- Directed by: Eldar Ryazanov
- Written by: Eldar Ryazanov Aleksei Timm
- Produced by: Leonid Bitz
- Starring: Tatyana Drubich Slava Polunin Tatyana Dogileva Boris Shcherbakov
- Cinematography: Vladimir Nakhabtsev Pavel Lebeshev Vadim Alisov
- Music by: Andrey Petrov
- Production company: film studio "Luch"
- Release date: 29 December 1996;
- Running time: 112 minutes
- Country: Russia
- Language: Russian

= Hello, Fools! =

Hello, Fools! (Привет, дуралеи!) is a 1996 Russian film directed by Eldar Ryazanov. The film is a fantastical melodrama and comedy.

==Plot==
Jura Kablukov is a cheerful, kind, but very unlucky man. He works as a cleaner of historical monuments in Moscow, together with his friend, Fedor, a folk craftsman, who is spoiled with women's attention. Kablukov is divorced and his ex-wife, Svetlana, a millionaire manager of a fashion agency, wants to evict him from their apartment.

Some time ago Kablukov had a strange dream: he, Jura Kablukov, is the French jeweler Auguste Derulen, who lives with his wife, beautiful Polina in Moscow during the October Revolution. On the eve of a search (equivalent to a brazen robbery) committed by "revolutionary" soldiers and sailors, Auguste and Polina hide gold and jewelry into a statue adorning the walls of their apartment.

Soon an even more strange event comes to pass. Jura meets with Ksenia, a sweet and kind but very absentminded girl. Ksenia is losing vision catastrophically fast, and because of this, constantly lands into trouble. Ksenia is similar to the jeweler's wife out Jura's dream, and it soon becomes clear that she is a descendant of the Derulen family.

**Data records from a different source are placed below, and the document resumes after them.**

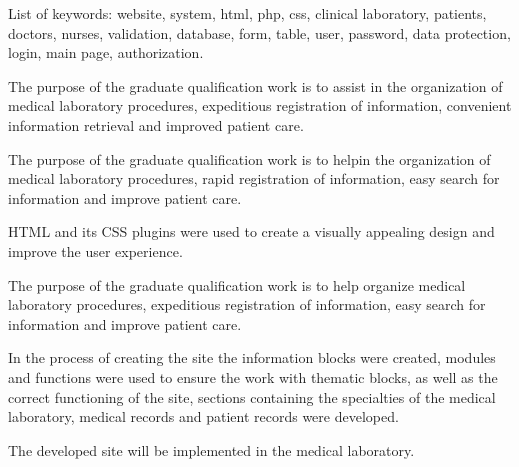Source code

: List of keywords: website, system, html, php, css, clinical laboratory, patients, doctors, nurses, validation, database, form, table, user, password, data protection, login, main page, authorization.

The purpose of the graduate qualification work is to assist in the organization of medical laboratory procedures, expeditious registration of information, convenient information retrieval and improved patient care.

The purpose of the graduate qualification work is to help\linebreak in the organization of medical laboratory procedures, rapid registration of information, easy search for information and improve patient care.

HTML and its CSS plugins were used to create a visually appealing design and improve the user experience.

The purpose of the graduate qualification work is to help organize medical laboratory procedures, expeditious registration of information, easy search for information and improve patient care.

In the process of creating the site the information blocks were created, modules and functions were used to ensure the work with thematic blocks, as well as the correct functioning of the site, sections containing the specialties of the medical laboratory, medical records and patient records were developed.

The developed site will be implemented in the medical laboratory.
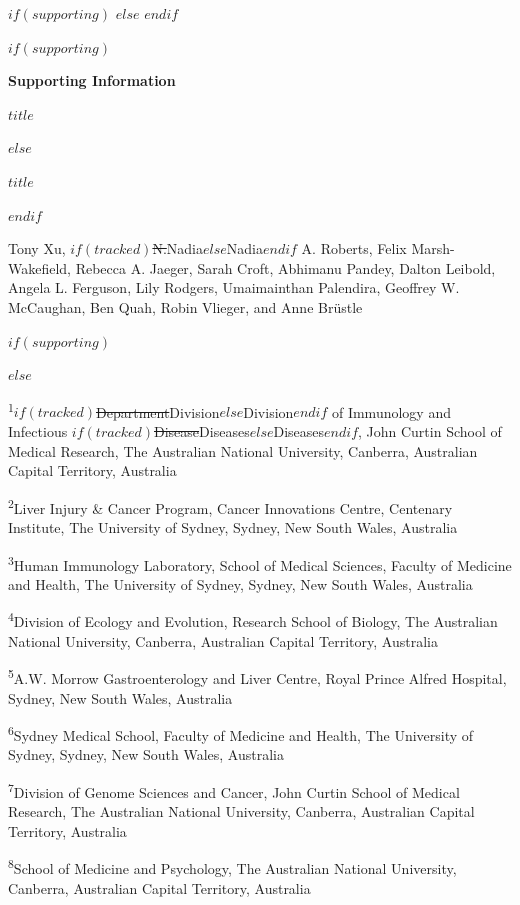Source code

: \documentclass[ASNA]{latex/wiley/USG}
\begin{document}
\pagestyle{plain}
\setlength{\parindent}{0pt}
\setlength{\parskip}{\baselineskip}
\raggedbottom

$if(supporting)$
\newcommand{\aff}[1]{}
$else$
\newcommand{\aff}[1]{\textsuperscript{#1}}
$endif$
\begin{center}
$if(supporting)$
{\LARGE\bfseries Supporting Information\par}
\vspace{1em}
{\large\bfseries $title$\par}
$else$
{\LARGE\bfseries $title$\par}
$endif$
\vspace{1em}
{\normalsize
Tony Xu\aff{1},
$if(tracked)$\textcolor{revisionred}{\sout{N.}}\textcolor{revisionblue}{Nadia}$else$Nadia$endif$ A. Roberts\aff{1},
Felix Marsh-Wakefield\aff{2,3},
Rebecca A. Jaeger\aff{1},
Sarah Croft\aff{1},
Abhimanu Pandey\aff{1},
Dalton Leibold\aff{4},
Angela L. Ferguson\aff{2,3},
Lily Rodgers\aff{2,3},
Umaimainthan Palendira\aff{3},
Geoffrey W. McCaughan\aff{2,5,6},
Ben Quah\aff{7},
Robin Vlieger\aff{8$if(tracked)$\textcolor{revisionred}{\sout{,*}}$endif$}, and
Anne Brüstle\aff{1,*}\par}
$if(supporting)$
\end{center}
$else$
\vspace{0.8em}
{\small
\textsuperscript{1}$if(tracked)$\textcolor{revisionred}{\sout{Department}}\textcolor{revisionblue}{Division}$else$Division$endif$ of Immunology and Infectious $if(tracked)$\textcolor{revisionred}{\sout{Disease}}\textcolor{revisionblue}{Diseases}$else$Diseases$endif$, John Curtin School of Medical Research, The Australian National University, Canberra, Australian Capital Territory, Australia\par
\textsuperscript{2}Liver Injury \& Cancer Program, Cancer Innovations Centre, Centenary Institute, The University of Sydney, Sydney, New South Wales, Australia\par
\textsuperscript{3}Human Immunology Laboratory, School of Medical Sciences, Faculty of Medicine and Health, The University of Sydney, Sydney, New South Wales, Australia\par
\textsuperscript{4}Division of Ecology and Evolution, Research School of Biology, The Australian National University, Canberra, Australian Capital Territory, Australia\par
\textsuperscript{5}A.W. Morrow Gastroenterology and Liver Centre, Royal Prince Alfred Hospital, Sydney, New South Wales, Australia\par
\textsuperscript{6}Sydney Medical School, Faculty of Medicine and Health, The University of Sydney, Sydney, New South Wales, Australia\par
\textsuperscript{7}Division of Genome Sciences and Cancer, John Curtin School of Medical Research, The Australian National University, Canberra, Australian Capital Territory, Australia\par
\textsuperscript{8}School of Medicine and Psychology, The Australian National University, Canberra, Australian Capital Territory, Australia\par}
\end{document}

Thus it appears that Jura's dream was prophetic; the events he experienced in the dream truly took place many years ago. On the advice of Fedor, Kablukov's experienced friend, the buddies begin to search for treasures that are still immured in the statue, which is located in Ksenia's apartment.

==Cast==
- Tatyana Drubich as Ksenia Zasypkina/Polina Derulen
- Slava Polunin as Jura Kablukov/Auguste Derulen (voice by Andrey Myagkov)
- Tatyana Dogileva as Svetlana, the former Jura Kablukov's wife, a millionaire
- Boris Shcherbakov as Fedor, driver, gunner and folk craftsman
- Alexander Schirvindt as leader of the Social-Socialist party, is a clear parody of both Gennady Zyuganov and Vladimir Zhirinovsky
- Olga Volkova as ophthalmologist
- Vyacheslav Kulakov as Tolik, Svetlana's driver
- Aleksandr Pashutin as drunk revolutionary officer from Jura Kablukov's dream
- Andrey Smolyakov as Volodya, bodyguard
- Sergey Stepanchenko as Stepan, bodyguard
- Anatoliy Rudenko as Mitrofan, Jura Kablukov's son (acting debut)
- Ruslan Akhmetov as customer
- Alexey Buldakov as foreman from Ukraine
- Nikolai Garo as Ksenia Zasypkina's unlucky admirer
- Nikita Pomerantcev as Ksenia Zasypkina's unlucky admirer
- Yan Tsapnik as real estate agent
- Eldar Ryazanov as Nikolai Timofeyevich, director of the bookstore

==Facts==
- The film was banned in Ukraine because Jan Tsapnik was declared as a danger to the country.